Photo: Branislav Jankic

Back in Munich, Mila stayed under the watch of Jankic’s brother. Along with the testimonies of mothers in the book, her story illustrates some insidious patterns common to addicted parents’ relationships with their kids. “She would go out in the night, get drunk, and call him at 3 in the morning, or write suicide letters, or disappear for days,” Jankic says. She went in and out of rehab. “It always looked like she would be fine and make it, but then after a while, she would relapse,” Jankic says. “I was so angry about that, it hurt me so much, I don’t know why. It literally burned in my inner self.” It wasn’t until after Mila’s cancer diagnosis that Jankic learned about the biological underpinnings of addiction and the staggeringly high rates of relapse.

In my life there was good, bad, and catastrophic—but the best was with you.

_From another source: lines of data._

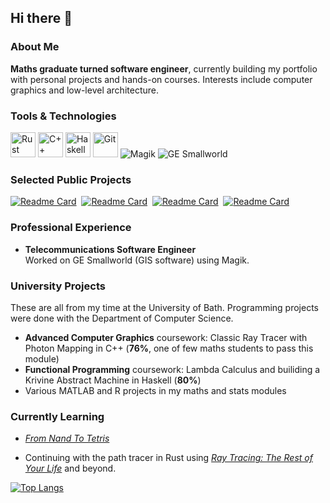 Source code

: ## Hi there 👋

### About Me

**Maths graduate turned software engineer**, currently building my portfolio with personal projects and hands-on courses. Interests include computer graphics and low-level architecture.

### Tools & Technologies

<p>
  <img src="https://cdn.jsdelivr.net/gh/devicons/devicon/icons/rust/rust-original.svg" alt="Rust" width="40" height="40"/>
  <img src="https://cdn.jsdelivr.net/gh/devicons/devicon/icons/cplusplus/cplusplus-original.svg" alt="C++" width="40" height="40"/>
  <img src="https://cdn.jsdelivr.net/gh/devicons/devicon/icons/haskell/haskell-original.svg" alt="Haskell" width="40" height="40"/>
  <img src="https://cdn.jsdelivr.net/gh/devicons/devicon/icons/git/git-original.svg" alt="Git" width="40" height="40"/>
  <img src="https://img.shields.io/badge/Magik-FF6F00?&logo=generic&logoColor=white" alt="Magik"/>
  <img src="https://img.shields.io/badge/GE_Smallworld-0055A4?logo=ge&logoColor=white" alt="GE Smallworld"/>
</p>

### Selected Public Projects

[![Readme Card](https://github-readme-stats.vercel.app/api/pin/?username=CarolineMillan&repo=CHIP8_emulator&layout=compact&theme=catppuccin_latte)](https://github.com/CarolineMillan/CHIP8_emulator)&nbsp;
[![Readme Card](https://github-readme-stats.vercel.app/api/pin/?username=CarolineMillan&repo=pathtracer_rs_bk2&layout=compact&theme=catppuccin_latte)](https://github.com/CarolineMillan/pathtracer_rs_bk2)&nbsp;
[![Readme Card](https://github-readme-stats.vercel.app/api/pin/?username=CarolineMillan&repo=pathtracer_rs&layout=compact&theme=catppuccin_latte)](https://github.com/CarolineMillan/pathtracer_rs)&nbsp;
[![Readme Card](https://github-readme-stats.vercel.app/api/pin/?username=CarolineMillan&repo=codecrafters-shell-rust&layout=compact&theme=catppuccin_latte)](https://github.com/CarolineMillan/codecrafters-shell-rust)

### Professional Experience

- **Telecommunications Software Engineer**  
  Worked on GE Smallworld (GIS software) using Magik.

### University Projects

These are all from my time at the University of Bath. Programming projects were done with the Department of Computer Science. 

- **Advanced Computer Graphics** coursework: Classic Ray Tracer with Photon Mapping in C++ (**76%**, one of few maths students to pass this module)
- **Functional Programming** coursework: Lambda Calculus and builiding a Krivine Abstract Machine in Haskell (**80%**)
- Various MATLAB and R projects in my maths and stats modules

### Currently Learning

- [_From Nand To Tetris_](https://www.coursera.org/learn/build-a-computer)

- Continuing with the path tracer in Rust using [_Ray Tracing: The Rest of Your Life_](https://raytracing.github.io/books/RayTracingTheRestOfYourLife.html) and beyond.

<!--
### Get in Touch!

icons for:
- email
- linkedin

-->
[![Top Langs](https://github-readme-stats.vercel.app/api/top-langs/?username=CarolineMillan&layout=compact&theme=catppuccin_latte)](https://github.com/CarolineMillan)

<!--
**CarolineMillan/CarolineMillan** is a ✨ _special_ ✨ repository because its `README.md` (this file) appears on your GitHub profile.

Here are some ideas to get you started:

- 🔭 I’m currently working on ...
- 🌱 I’m currently learning ...
- 👯 I’m looking to collaborate on ...
- 🤔 I’m looking for help with ...
- 💬 Ask me about ...
- 📫 How to reach me: ...
- 😄 Pronouns: ...
- ⚡ Fun fact: ...


<div>
    <img src="https://github.com/devicons/devicon/blob/master/icons/rust/rust-original.svg"title="Rust" alt="Rust" width="40" height="40"/>&nbsp;
</div>

### Future Plans

- Building a compiler/interpreter using the book [_Crafting Interpreters_](https://craftinginterpreters.com/)

Unfortunately I can't make these public due to university policies, but I'm happy to show and discuss them privately.



## Hi there 👋  
![Followers](https://img.shields.io/github/followers/CarolineMillan?label=Followers&style=social)  
![Stars](https://img.shields.io/github/stars/CarolineMillan?label=Stars&style=social)  
![Repos](https://img.shields.io/github/repo-count/CarolineMillan?label=Public%20Repos&style=social)  

### About Me  
Maths graduate turned software engineer.

### Tools & Technologies  
![Rust](https://img.shields.io/badge/Rust-000000?logo=rust&logoColor=white)  
![C++](https://img.shields.io/badge/C%2B%2B-00599C?logo=c%2B%2B&logoColor=white)  
![Haskell](https://img.shields.io/badge/Haskell-5D4F85?logo=haskell&logoColor=white)  
![MATLAB](https://img.shields.io/badge/MATLAB-0076A8?logo=mathworks&logoColor=white)  
![R](https://img.shields.io/badge/R-276DC3?logo=r&logoColor=white)  
![Magik](https://img.shields.io/badge/Magik-FF6F00?&logo=generic&logoColor=white)  
![GE Smallworld](https://img.shields.io/badge/GE_Smallworld-0055A4?logo=ge&logoColor=white)  
![Git](https://img.shields.io/badge/Git-F05032?logo=git&logoColor=white)

### Selected Public Projects  
- **CHIP8_emulator** — A full CHIP‑8 interpreter in Rust.  
- **pathtracer_rs** — “Ray Tracing in One Weekend” path tracer, written in Rust.  
- **codecrafters-shell-rust** — Minimal Unix‑style shell built from scratch in Rust.  
- **pathtracer_rs_bk2** — Next‑week follow‑up to pathtracer_rs, with enhancements.  
- **CarolineMillan** — (This repo—you’re here!)

### Previous Projects  
- **Advanced Computer Graphics coursework**  
  Classic Ray Tracer with Photon Mapping in C++ (76%, one of few maths students to pass).  
- **Functional Programming coursework**  
  Lambda Calculus and Krivine Abstract Machine in Haskell (80%).  
- **MATLAB & R projects**  
  Various statistical analyses across maths and stats modules.  
- **Telecommunications Software Engineer**  
  Worked on GIS/workflow automation using Magik and GE Smallworld.

### Currently Learning  
- [_From Nand To Tetris_](https://www.coursera.org/learn/build-a-computer)  
- Continuing the Rust path tracer with [_Ray Tracing: The Rest of Your Life_](https://raytracing.github.io/books/RayTracingTheRestOfYourLife.html).

### GitHub Stats  
[![Caroline’s GitHub stats](https://github-readme-stats.vercel.app/api?username=CarolineMillan&show_icons=true&theme=radical)](https://github.com/CarolineMillan)  
[![Top Langs](https://github-readme-stats.vercel.app/api/top-langs/?username=CarolineMillan&layout=compact&theme=radical)](https://github.com/CarolineMillan)

### Get in Touch  
✉️ your.email@example.com  
🔗 [LinkedIn](https://www.linkedin.com/in/yourprofile) • [Twitter](https://twitter.com/yourhandle)


-->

Just months before she died in 2014, Jankic photographed Mila, naked and frail, with a gold cross around her neck. The portrait is printed alongside her letter to her sons: “Forgive me for drinking,” she wrote. “I’m a frustrated alcoholic… In my life there was good, bad, and catastrophic—but the best was with you.”

Jankic wrote back: “Until now I didn’t understand that our hearts are the same and that words can stab like knives. I am very sorry that I hurt you a thousand times and that I left you alone when it was the most difficult for you.”